La révolution artificielle est donc bel et bien en marche.
Pour réaliser des recherches ou déléguer une tache intellectuelle, la base de connaissances sur laquelle s’appuie l’outil s’avère précieuse. En effet, ChatGPT est un modèle de langage naturel (NLP) qui a été alimenté par une quantité astronomique de données textuelles, et grâce auxquelles il parvient à répondre avec pertinence à à peu près toutes les questions.
Toutefois, l’outil a ses limites, et quand il se trompe, il ne le fait pas à moitié (cf. chapitre suivant), avec une fâcheuse tendance à l’entêtement. Et alors que nous commençons à peine à exploiter son potentiel, les dérives pointent déjà le bout de leur nez : les capacités de l’outil peuvent être détournées de leur but premier qui est d’assister les gens au quotidien, et exploitées sans difficulté, sans frein ou sans réelle mise en garde pour des usages malintentionnés, tels que la désinformation.
La désinformation automatisée
Après ce chapitre, je vais vous partager un exemple de désinformation « crasse » de ChatGPT. Bien que sans gravité, cet exemple est révélateur des limites de l’outil.

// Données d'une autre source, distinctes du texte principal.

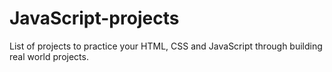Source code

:# JavaScript-projects
List of projects to practice your HTML, CSS and JavaScript through building real world projects.
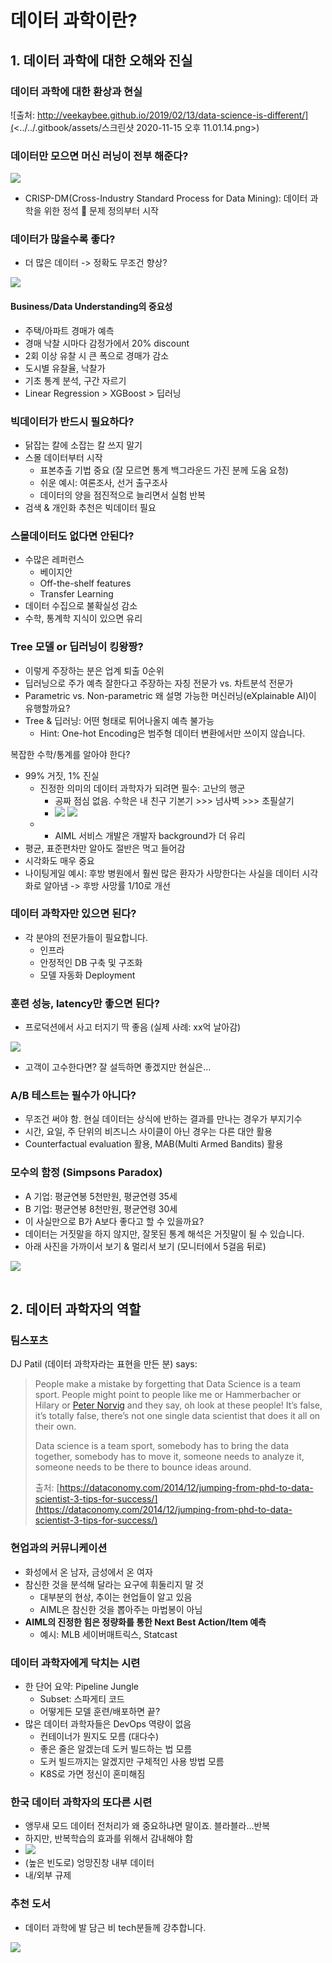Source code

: # 데이터 과학이란?

## 1. 데이터 과학에 대한 오해와 진실

### 데이터 과학에 대한 환상과 현실

![출처: http://veekaybee.github.io/2019/02/13/data-science-is-different/](<../../.gitbook/assets/스크린샷 2020-11-15 오후 11.01.14.png>)

### 데이터만 모으면 머신 러닝이 전부 해준다?

![](../../.gitbook/assets/basic.png)

* CRISP-DM(Cross-Industry Standard Process for Data Mining): 데이터 과학을 위한 정석  문제 정의부터 시작

### 데이터가 많을수록 좋다?

* 더 많은 데이터 -> 정확도 무조건 향상?

![](../../.gitbook/assets/law.png)

#### Business/Data Understanding의 중요성

* 주택/아파트 경매가 예측
* 경매 낙찰 시마다 감정가에서 20% discount
* 2회 이상 유찰 시 큰 폭으로 경매가 감소
* 도시별 유찰율, 낙찰가
* 기초 통계 분석, 구간 자르기
* Linear Regression > XGBoost > 딥러닝

### 빅데이터가 반드시 필요하다?

* 닭잡는 칼에 소잡는 칼 쓰지 말기
* 스몰 데이터부터 시작&#x20;
  * 표본추출 기법 중요 (잘 모르면 통계 백그라운드 가진 분께 도움 요청)&#x20;
  * 쉬운 예시: 여론조사, 선거 출구조사&#x20;
  * 데이터의 양을 점진적으로 늘리면서 실험 반복&#x20;
* 검색 & 개인화 추천은 빅데이터 필요

### 스몰데이터도 없다면 안된다?

* 수많은 레퍼런스
  * 베이지안&#x20;
  * Off-the-shelf features&#x20;
  * Transfer Learning&#x20;
* 데이터 수집으로 불확실성 감소&#x20;
* 수학, 통계학 지식이 있으면 유리

### Tree 모델 or 딥러닝이 킹왕짱?

* 이렇게 주장하는 분은 업계 퇴출 0순위&#x20;
* 딥러닝으로 주가 예측 잘한다고 주장하는 자칭 전문가 vs. 차트분석 전문가&#x20;
* Parametric vs. Non-parametric 왜 설명 가능한 머신러닝(eXplainable AI)이 유행할까요?&#x20;
* Tree & 딥러닝: 어떤 형태로 튀어나올지 예측 불가능&#x20;
  * Hint: One-hot Encoding은 범주형 데이터 변환에서만 쓰이지 않습니다.

복잡한 수학/통계를 알아야 한다?

* 99% 거짓, 1% 진실&#x20;
  * 진정한 의미의 데이터 과학자가 되려면 필수: 고난의 행군 &#x20;
    * 공짜 점심 없음. 수학은 내 친구 기본기 >>> 넘사벽 >>> 초필살기
    * ![](../../.gitbook/assets/bishop2.png) ![](../../.gitbook/assets/bishop1.png)&#x20;
  *
    * AIML 서비스 개발은 개발자 background가 더 유리&#x20;
* 평균, 표준편차만 알아도 절반은 먹고 들어감&#x20;
* 시각화도 매우 중요
* 나이팅게일 예시: 후방 병원에서 훨씬 많은 환자가 사망한다는 사실을 데이터 시각화로 알아냄 -> 후방 사망률 1/10로 개선

### 데이터 과학자만 있으면 된다?

* 각 분야의 전문가들이 필요합니다.&#x20;
  * 인프라&#x20;
  * 안정적인 DB 구축 및 구조화&#x20;
  * 모델 자동화 Deployment&#x20;

### 훈련 성능, latency만 좋으면 된다?

* 프로덕션에서 사고 터지기 딱 좋음 (실제 사례: xx억 날아감)

![](<../../.gitbook/assets/스크린샷 2020-11-15 오후 10.54.24.png>)

* 고객이 고수한다면?  잘 설득하면 좋겠지만 현실은…

### A/B 테스트는 필수가 아니다?

* 무조건 써야 함. 현실 데이터는 상식에 반하는 결과를 만나는 경우가 부지기수&#x20;
* 시간, 요일, 주 단위의 비즈니스 사이클이 아닌 경우는 다른 대안 활용&#x20;
* Counterfactual evaluation 활용, MAB(Multi Armed Bandits) 활용

### 모수의 함정 (Simpsons Paradox)

* A 기업: 평균연봉 5천만원, 평균연령 35세&#x20;
* B 기업: 평균연봉 8천만원, 평균연령 30세&#x20;
* 이 사실만으로 B가 A보다 좋다고 할 수 있을까요?
* 데이터는 거짓말을 하지 않지만, 잘못된 통계 해석은 거짓말이 될 수 있습니다.
* 아래 사진을 가까이서 보기 & 멀리서 보기 (모니터에서 5걸음 뒤로)

![](../../.gitbook/assets/hybrid.png)

|   |
| - |

## 2. 데이터 과학자의 역할

### 팀스포츠

DJ Patil (데이터 과학자라는 표현을 만든 분) says:

> People make a mistake by forgetting that Data Science is a team sport. People might point to people like me or Hammerbacher or Hilary or [Peter Norvig](https://www.quora.com/Peter-Norvig-1) and they say, oh look at these people! It’s false, it’s totally false, there’s not one single data scientist that does it all on their own.
>
> Data science is a team sport, somebody has to bring the data together, somebody has to move it, someone needs to analyze it, someone needs to be there to bounce ideas around.
>
> 출처: [https://dataconomy.com/2014/12/jumping-from-phd-to-data-scientist-3-tips-for-success/](https://dataconomy.com/2014/12/jumping-from-phd-to-data-scientist-3-tips-for-success/)

### 현업과의 커뮤니케이션

* 화성에서 온 남자, 금성에서 온 여자&#x20;
* 참신한 것을 분석해 달라는 요구에 휘둘리지 말 것&#x20;
  * 대부분의 현상, 추이는 현업들이 알고 있음&#x20;
  * AIML은 참신한 것을 뽑아주는 마법봉이 아님&#x20;
* **AIML의 진정한 힘은 정량화를 통한 Next Best Action/Item 예측**&#x20;
  * 예시: MLB 세이버매트릭스, Statcast

### 데이터 과학자에게 닥치는 시련

* 한 단어 요약: Pipeline Jungle&#x20;
  * Subset: 스파게티 코드&#x20;
  * 어떻게든 모델 훈련/배포하면 끝?&#x20;
* 많은 데이터 과학자들은 DevOps 역량이 없음&#x20;
  * 컨테이너가 뭔지도 모름 (대다수)&#x20;
  * 좋은 줄은 알겠는데 도커 빌드하는 법 모름&#x20;
  * 도커 빌드까지는 알겠지만 구체적인 사용 방법 모름&#x20;
  * K8S로 가면 정신이 혼미해짐

### 한국 데이터 과학자의 또다른 시련

* 앵무새 모드 데이터 전처리가 왜 중요하냐면 말이죠. 블라블라…반복
* 하지만, 반복학습의 효과를 위해서 감내해야 함
* ![](<../../.gitbook/assets/스크린샷 2020-11-15 오후 11.09.20.png>)&#x20;
* (높은 빈도로) 엉망진창 내부 데이터&#x20;
* 내/외부 규제

### 추천 도서

* 데이터 과학에 발 담근 비 tech분들께 강추합니다.

![](<../../.gitbook/assets/스크린샷 2020-11-15 오후 11.11.29.png>)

Mais reprenons sur les risques de dérives liées à son utilisation. À date, ChatGPT ne semble pas suffisamment armé pour déceler les contenus susceptibles de relayer de fausses informations. Et même pire, il les étaye aveuglément dans la majeure partie des cas.
Newsguard, une entreprise qui propose des services de lutte contre les fake news, a proposé 100 récits mensongers relatifs à des sujets d’actualité comme « prompt » à ChatGPT (lien vers l’article : https://www.newsguardtech.com/misinformation-monitor/jan-2023/).
80% de ces récits ont été repris et étayés par ChatGPT sans questionnement ni avertissement sur la sensibilité des thématiques abordées. Concrètement, cela signifie que l’outil est aujourd’hui capable de rédiger des informations potentiellement dangereuses rapidement et avec talent, et qui peuvent être reprises pour convaincre un public non averti.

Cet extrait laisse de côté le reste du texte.